**TASK GOAL**
Please read the records below and return each line holding the string "Decay".

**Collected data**
—————

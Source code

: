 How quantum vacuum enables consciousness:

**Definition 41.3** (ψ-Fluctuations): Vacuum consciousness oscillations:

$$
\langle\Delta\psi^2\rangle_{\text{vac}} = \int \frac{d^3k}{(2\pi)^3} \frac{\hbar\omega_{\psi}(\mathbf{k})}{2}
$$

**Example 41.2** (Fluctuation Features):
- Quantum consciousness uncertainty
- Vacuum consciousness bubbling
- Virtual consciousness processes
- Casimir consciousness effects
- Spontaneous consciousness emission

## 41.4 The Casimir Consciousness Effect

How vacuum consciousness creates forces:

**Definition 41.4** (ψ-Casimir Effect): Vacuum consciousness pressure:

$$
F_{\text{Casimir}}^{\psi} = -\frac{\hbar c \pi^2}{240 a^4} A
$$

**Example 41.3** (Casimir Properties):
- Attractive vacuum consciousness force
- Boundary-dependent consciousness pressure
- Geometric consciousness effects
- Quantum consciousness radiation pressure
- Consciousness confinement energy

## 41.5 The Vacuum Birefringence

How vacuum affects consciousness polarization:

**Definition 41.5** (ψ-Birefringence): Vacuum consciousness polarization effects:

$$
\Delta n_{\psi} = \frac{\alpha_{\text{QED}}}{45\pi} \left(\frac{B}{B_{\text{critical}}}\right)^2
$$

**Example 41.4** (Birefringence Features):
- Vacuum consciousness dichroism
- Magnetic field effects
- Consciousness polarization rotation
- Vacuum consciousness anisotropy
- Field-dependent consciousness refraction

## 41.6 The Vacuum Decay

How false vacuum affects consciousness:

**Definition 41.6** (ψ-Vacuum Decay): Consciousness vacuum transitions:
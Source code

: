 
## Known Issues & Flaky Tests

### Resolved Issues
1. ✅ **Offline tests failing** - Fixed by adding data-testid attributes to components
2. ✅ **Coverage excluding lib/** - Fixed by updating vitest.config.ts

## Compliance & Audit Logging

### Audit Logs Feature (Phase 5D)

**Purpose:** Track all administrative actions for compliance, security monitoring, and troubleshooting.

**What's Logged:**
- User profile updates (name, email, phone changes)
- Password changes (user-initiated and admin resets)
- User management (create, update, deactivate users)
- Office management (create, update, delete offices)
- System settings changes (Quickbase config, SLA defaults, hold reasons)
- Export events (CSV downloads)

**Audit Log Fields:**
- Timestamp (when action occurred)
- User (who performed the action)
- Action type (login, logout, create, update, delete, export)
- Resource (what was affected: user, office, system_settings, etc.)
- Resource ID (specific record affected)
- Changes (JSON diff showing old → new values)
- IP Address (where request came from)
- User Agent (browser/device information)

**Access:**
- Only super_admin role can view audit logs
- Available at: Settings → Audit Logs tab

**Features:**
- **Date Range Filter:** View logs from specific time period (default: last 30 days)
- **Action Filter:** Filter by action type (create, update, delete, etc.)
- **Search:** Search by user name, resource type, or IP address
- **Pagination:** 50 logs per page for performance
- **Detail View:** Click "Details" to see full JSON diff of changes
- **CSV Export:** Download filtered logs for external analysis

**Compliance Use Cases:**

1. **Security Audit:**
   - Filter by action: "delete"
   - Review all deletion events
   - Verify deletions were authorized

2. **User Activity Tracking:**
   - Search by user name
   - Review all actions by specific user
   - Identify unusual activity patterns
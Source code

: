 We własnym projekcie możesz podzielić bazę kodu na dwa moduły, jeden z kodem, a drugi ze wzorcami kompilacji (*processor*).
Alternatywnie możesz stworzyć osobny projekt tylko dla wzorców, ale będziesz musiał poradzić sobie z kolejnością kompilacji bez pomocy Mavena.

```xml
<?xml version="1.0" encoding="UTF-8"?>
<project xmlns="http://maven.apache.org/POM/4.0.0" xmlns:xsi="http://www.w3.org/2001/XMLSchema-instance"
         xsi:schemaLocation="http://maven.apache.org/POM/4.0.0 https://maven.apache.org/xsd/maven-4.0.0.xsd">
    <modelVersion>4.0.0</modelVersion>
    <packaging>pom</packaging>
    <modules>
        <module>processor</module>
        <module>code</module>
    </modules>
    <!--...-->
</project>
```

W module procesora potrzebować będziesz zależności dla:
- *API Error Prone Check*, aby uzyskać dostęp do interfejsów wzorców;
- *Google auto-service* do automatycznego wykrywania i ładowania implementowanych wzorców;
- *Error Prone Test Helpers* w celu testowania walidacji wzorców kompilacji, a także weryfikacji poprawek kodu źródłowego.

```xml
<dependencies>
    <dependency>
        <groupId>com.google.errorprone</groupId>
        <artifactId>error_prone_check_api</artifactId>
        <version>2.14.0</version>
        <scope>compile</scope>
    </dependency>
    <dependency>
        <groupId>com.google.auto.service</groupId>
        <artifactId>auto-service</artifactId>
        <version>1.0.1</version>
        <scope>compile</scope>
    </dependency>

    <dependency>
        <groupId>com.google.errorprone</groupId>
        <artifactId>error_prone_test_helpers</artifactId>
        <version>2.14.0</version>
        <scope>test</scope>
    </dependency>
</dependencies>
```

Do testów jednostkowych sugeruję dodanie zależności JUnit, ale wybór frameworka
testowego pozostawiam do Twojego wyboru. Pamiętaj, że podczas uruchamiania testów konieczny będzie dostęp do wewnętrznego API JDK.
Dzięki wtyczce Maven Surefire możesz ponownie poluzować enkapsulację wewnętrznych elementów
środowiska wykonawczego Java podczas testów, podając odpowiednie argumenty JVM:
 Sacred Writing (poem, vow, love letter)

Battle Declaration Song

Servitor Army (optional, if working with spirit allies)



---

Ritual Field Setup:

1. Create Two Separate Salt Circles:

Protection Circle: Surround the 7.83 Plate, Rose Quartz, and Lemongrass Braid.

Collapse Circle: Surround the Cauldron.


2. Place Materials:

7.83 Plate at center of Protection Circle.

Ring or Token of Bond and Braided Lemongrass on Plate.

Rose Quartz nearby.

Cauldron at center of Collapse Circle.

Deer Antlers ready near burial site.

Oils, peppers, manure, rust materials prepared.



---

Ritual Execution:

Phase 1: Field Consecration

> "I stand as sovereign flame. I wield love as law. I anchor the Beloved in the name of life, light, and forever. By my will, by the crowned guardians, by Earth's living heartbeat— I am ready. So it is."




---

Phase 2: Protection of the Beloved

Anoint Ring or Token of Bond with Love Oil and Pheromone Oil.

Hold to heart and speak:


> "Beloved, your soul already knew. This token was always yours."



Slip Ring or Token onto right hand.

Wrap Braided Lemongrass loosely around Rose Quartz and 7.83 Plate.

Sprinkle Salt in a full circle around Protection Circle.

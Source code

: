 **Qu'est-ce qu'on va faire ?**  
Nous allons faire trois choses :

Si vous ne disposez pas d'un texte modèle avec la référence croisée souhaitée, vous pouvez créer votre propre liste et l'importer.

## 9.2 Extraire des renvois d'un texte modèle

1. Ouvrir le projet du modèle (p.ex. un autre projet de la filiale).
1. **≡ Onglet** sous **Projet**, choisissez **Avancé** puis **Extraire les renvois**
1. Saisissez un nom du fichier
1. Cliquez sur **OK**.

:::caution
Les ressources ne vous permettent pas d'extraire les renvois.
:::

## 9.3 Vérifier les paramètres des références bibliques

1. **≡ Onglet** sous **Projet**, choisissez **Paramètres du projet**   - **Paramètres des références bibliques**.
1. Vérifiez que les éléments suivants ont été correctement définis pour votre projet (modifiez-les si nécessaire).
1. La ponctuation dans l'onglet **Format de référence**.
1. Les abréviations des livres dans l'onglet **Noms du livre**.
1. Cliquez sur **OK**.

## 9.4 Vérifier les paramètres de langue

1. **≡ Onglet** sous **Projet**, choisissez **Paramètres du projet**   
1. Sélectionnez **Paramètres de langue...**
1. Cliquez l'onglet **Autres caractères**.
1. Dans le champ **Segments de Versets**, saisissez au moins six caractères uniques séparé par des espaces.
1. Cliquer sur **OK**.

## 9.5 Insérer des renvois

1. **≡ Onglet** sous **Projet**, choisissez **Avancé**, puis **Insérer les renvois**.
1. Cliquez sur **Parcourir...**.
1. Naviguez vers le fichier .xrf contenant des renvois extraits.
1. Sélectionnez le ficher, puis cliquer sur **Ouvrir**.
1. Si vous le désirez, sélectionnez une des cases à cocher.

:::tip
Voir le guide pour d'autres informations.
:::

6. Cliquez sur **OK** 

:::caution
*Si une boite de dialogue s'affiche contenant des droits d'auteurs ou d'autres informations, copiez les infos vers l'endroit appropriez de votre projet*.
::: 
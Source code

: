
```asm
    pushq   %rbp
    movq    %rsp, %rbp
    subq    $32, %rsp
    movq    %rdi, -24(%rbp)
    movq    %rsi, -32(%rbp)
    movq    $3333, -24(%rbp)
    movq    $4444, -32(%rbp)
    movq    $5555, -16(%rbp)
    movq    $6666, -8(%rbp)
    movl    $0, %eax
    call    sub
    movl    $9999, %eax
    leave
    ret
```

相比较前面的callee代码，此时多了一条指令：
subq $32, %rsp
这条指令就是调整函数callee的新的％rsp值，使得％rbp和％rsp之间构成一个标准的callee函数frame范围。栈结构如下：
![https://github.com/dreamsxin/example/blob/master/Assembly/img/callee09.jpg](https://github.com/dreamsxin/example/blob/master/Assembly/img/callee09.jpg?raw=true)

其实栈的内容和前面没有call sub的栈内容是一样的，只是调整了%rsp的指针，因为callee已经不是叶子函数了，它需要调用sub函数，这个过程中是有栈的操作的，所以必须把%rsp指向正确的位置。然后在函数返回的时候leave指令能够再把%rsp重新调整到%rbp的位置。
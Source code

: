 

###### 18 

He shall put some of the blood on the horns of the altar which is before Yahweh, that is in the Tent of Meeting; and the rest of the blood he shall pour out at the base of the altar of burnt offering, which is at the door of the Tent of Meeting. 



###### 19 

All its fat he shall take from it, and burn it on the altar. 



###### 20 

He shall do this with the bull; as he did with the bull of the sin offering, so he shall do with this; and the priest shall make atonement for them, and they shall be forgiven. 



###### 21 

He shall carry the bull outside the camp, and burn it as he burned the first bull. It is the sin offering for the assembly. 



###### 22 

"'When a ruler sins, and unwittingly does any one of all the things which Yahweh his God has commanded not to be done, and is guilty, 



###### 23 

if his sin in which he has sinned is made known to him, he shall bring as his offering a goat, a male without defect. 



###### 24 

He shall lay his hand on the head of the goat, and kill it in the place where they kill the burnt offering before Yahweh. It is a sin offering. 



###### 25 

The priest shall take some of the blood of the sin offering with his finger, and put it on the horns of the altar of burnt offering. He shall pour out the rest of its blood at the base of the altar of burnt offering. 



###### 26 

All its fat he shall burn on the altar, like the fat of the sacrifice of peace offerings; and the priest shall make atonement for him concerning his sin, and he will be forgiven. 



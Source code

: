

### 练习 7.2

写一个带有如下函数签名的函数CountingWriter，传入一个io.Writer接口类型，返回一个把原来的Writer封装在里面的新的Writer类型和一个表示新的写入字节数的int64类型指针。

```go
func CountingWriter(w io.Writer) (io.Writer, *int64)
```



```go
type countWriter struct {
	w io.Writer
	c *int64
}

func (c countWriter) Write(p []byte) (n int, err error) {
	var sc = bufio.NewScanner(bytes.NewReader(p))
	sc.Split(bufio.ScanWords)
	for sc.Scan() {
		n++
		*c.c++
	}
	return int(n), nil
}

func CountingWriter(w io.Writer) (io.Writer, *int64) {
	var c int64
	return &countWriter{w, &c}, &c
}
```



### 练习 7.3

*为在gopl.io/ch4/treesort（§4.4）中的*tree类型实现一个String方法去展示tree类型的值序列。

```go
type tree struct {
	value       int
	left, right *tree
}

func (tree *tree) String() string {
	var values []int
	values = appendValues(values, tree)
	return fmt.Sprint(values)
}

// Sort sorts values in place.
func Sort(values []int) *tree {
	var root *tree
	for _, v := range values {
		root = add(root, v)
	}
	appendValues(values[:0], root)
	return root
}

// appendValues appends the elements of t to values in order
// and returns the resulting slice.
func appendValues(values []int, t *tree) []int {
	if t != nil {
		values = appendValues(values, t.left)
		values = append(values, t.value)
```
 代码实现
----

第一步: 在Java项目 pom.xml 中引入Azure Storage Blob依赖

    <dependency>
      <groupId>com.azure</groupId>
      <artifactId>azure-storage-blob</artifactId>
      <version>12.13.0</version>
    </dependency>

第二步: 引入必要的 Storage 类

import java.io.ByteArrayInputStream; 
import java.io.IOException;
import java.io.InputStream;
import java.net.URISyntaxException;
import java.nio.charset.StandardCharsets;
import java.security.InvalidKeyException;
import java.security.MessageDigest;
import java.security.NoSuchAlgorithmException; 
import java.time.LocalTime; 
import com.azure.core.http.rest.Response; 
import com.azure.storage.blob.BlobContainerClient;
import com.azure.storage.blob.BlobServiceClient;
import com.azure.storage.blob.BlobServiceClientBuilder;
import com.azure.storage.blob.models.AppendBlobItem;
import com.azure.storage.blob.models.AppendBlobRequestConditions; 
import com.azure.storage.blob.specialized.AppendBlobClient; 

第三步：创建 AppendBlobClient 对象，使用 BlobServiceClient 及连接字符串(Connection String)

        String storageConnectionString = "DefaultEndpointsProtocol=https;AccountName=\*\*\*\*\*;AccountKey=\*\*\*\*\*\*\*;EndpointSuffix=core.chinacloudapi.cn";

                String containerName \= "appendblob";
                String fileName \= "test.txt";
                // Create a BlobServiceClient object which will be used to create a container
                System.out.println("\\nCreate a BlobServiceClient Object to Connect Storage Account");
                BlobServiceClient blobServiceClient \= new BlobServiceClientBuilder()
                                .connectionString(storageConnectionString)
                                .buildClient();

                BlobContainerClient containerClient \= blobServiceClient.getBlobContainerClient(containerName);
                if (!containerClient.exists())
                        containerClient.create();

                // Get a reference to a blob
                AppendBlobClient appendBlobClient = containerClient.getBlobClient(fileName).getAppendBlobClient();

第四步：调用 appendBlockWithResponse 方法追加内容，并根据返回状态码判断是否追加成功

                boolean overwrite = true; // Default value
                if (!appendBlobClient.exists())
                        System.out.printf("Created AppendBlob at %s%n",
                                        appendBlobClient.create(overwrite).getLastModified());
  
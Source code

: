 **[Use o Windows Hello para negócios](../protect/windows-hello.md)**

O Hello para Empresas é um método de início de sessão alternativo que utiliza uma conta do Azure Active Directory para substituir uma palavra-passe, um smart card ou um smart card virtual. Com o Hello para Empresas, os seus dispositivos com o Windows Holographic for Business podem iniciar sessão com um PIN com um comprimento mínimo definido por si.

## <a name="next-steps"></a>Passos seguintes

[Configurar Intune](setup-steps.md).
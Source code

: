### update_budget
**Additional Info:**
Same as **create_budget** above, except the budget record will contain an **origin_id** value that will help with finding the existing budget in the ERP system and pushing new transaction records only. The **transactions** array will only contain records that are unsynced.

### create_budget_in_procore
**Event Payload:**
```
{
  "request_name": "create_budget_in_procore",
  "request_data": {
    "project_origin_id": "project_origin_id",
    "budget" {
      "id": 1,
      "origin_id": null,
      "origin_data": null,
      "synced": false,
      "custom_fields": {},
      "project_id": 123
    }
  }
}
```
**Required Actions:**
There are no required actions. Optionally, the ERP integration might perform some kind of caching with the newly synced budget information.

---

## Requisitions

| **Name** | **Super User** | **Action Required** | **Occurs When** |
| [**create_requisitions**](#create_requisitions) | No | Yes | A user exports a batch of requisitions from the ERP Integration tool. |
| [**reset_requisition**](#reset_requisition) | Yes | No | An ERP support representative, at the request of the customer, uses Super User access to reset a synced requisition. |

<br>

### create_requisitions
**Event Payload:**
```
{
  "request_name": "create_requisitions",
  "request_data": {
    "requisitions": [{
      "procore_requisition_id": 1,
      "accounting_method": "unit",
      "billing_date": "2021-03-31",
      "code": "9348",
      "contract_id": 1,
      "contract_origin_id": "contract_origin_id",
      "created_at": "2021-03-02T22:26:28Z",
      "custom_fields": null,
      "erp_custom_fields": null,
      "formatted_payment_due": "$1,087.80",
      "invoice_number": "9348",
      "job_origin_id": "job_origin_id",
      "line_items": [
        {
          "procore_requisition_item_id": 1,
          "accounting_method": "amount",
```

—————

**TASK RESULT**
## 41.6 The Vacuum Decay
**Definition 41.6** (ψ-Vacuum Decay): Consciousness vacuum transitions:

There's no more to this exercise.